━━━ Recorded information

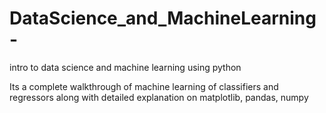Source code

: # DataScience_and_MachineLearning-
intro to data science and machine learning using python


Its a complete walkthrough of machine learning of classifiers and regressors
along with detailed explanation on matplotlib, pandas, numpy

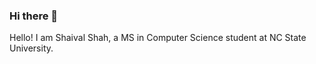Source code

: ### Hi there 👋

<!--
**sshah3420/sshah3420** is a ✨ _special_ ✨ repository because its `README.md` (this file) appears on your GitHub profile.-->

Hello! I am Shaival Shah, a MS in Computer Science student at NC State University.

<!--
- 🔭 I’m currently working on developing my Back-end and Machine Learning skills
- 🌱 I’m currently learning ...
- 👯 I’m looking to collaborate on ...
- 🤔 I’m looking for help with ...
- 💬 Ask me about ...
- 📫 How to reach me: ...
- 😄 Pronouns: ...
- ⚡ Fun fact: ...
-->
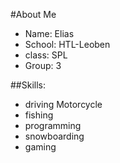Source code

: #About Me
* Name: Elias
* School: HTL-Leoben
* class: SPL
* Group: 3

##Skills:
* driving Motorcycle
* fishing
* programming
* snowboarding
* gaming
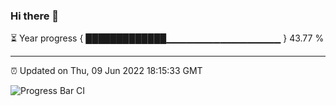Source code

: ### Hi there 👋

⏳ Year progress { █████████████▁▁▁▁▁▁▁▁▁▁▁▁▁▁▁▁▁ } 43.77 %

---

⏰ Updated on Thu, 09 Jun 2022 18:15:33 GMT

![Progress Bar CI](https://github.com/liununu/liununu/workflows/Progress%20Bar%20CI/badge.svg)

━━━━━━
━━━ Recorded information

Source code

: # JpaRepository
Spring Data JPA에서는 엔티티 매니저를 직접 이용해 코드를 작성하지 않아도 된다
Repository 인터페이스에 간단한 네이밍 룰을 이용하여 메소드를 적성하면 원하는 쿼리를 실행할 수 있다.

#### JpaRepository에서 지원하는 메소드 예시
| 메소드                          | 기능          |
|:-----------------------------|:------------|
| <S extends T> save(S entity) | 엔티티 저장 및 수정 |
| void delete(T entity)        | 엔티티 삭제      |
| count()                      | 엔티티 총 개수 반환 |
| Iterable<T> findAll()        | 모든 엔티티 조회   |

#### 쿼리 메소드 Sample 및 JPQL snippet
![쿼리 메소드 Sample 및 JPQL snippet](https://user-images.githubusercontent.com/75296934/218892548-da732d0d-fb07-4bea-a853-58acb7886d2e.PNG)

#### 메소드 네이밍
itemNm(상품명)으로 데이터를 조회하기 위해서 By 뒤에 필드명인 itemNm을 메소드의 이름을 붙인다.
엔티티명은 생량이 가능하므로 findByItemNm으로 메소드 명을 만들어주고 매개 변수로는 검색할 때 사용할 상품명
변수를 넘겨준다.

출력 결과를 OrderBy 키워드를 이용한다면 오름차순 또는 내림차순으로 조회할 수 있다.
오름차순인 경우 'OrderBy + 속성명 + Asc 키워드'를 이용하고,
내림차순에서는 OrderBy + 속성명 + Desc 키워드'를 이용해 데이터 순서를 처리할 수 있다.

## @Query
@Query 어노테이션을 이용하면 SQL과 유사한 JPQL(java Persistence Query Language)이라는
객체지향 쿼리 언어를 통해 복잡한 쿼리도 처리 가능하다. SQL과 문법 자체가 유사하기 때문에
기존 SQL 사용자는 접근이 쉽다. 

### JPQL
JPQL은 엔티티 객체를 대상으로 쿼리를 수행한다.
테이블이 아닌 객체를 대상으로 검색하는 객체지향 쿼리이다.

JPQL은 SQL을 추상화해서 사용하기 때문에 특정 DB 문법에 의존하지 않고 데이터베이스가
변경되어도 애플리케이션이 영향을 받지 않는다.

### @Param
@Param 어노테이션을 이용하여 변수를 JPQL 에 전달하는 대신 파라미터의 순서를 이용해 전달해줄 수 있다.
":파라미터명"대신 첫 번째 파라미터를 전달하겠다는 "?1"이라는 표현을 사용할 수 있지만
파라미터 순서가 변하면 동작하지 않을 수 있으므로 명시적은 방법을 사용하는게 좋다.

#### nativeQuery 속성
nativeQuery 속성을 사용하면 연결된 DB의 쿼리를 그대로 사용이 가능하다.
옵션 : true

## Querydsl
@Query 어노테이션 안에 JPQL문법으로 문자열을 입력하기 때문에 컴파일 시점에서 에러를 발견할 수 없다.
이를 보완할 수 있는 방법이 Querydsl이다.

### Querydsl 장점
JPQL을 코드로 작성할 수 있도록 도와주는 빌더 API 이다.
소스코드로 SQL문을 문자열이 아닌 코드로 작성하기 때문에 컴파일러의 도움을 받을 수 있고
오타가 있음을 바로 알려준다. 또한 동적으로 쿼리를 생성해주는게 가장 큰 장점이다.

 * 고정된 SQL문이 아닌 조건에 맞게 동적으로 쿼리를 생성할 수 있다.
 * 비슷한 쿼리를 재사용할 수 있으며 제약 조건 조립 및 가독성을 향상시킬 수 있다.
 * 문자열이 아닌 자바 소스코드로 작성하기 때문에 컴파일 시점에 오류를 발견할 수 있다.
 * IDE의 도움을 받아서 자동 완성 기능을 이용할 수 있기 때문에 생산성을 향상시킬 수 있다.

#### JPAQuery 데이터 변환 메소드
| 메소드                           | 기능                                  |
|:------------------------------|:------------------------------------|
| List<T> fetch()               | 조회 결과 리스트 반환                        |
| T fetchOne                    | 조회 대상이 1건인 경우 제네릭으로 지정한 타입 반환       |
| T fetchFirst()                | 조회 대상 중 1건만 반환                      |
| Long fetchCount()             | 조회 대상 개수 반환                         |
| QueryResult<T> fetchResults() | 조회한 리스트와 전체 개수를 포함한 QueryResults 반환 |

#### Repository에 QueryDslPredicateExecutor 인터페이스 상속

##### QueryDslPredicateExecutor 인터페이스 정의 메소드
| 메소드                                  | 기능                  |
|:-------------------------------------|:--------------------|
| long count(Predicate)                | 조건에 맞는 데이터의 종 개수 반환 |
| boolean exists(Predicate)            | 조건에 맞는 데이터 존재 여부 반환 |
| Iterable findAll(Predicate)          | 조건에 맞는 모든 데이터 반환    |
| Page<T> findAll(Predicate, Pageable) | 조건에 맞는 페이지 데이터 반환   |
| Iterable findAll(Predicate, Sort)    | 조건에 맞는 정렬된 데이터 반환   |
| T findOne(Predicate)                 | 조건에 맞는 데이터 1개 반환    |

━━━━━━

What is expected:
From the records above, copy out the line with "JPQL은 엔티티 객체를 대상으로 쿼리를 수행한다.", the line with "#### JPAQuery 데이터 변환 메소드", and every line between them, word for word.

Exercise output:
JPQL은 엔티티 객체를 대상으로 쿼리를 수행한다.
테이블이 아닌 객체를 대상으로 검색하는 객체지향 쿼리이다.

JPQL은 SQL을 추상화해서 사용하기 때문에 특정 DB 문법에 의존하지 않고 데이터베이스가
변경되어도 애플리케이션이 영향을 받지 않는다.

### @Param
@Param 어노테이션을 이용하여 변수를 JPQL 에 전달하는 대신 파라미터의 순서를 이용해 전달해줄 수 있다.
":파라미터명"대신 첫 번째 파라미터를 전달하겠다는 "?1"이라는 표현을 사용할 수 있지만
파라미터 순서가 변하면 동작하지 않을 수 있으므로 명시적은 방법을 사용하는게 좋다.

#### nativeQuery 속성
nativeQuery 속성을 사용하면 연결된 DB의 쿼리를 그대로 사용이 가능하다.
옵션 : true

## Querydsl
@Query 어노테이션 안에 JPQL문법으로 문자열을 입력하기 때문에 컴파일 시점에서 에러를 발견할 수 없다.
이를 보완할 수 있는 방법이 Querydsl이다.

### Querydsl 장점
JPQL을 코드로 작성할 수 있도록 도와주는 빌더 API 이다.
소스코드로 SQL문을 문자열이 아닌 코드로 작성하기 때문에 컴파일러의 도움을 받을 수 있고
오타가 있음을 바로 알려준다. 또한 동적으로 쿼리를 생성해주는게 가장 큰 장점이다.

 * 고정된 SQL문이 아닌 조건에 맞게 동적으로 쿼리를 생성할 수 있다.
 * 비슷한 쿼리를 재사용할 수 있으며 제약 조건 조립 및 가독성을 향상시킬 수 있다.
 * 문자열이 아닌 자바 소스코드로 작성하기 때문에 컴파일 시점에 오류를 발견할 수 있다.
 * IDE의 도움을 받아서 자동 완성 기능을 이용할 수 있기 때문에 생산성을 향상시킬 수 있다.

#### JPAQuery 데이터 변환 메소드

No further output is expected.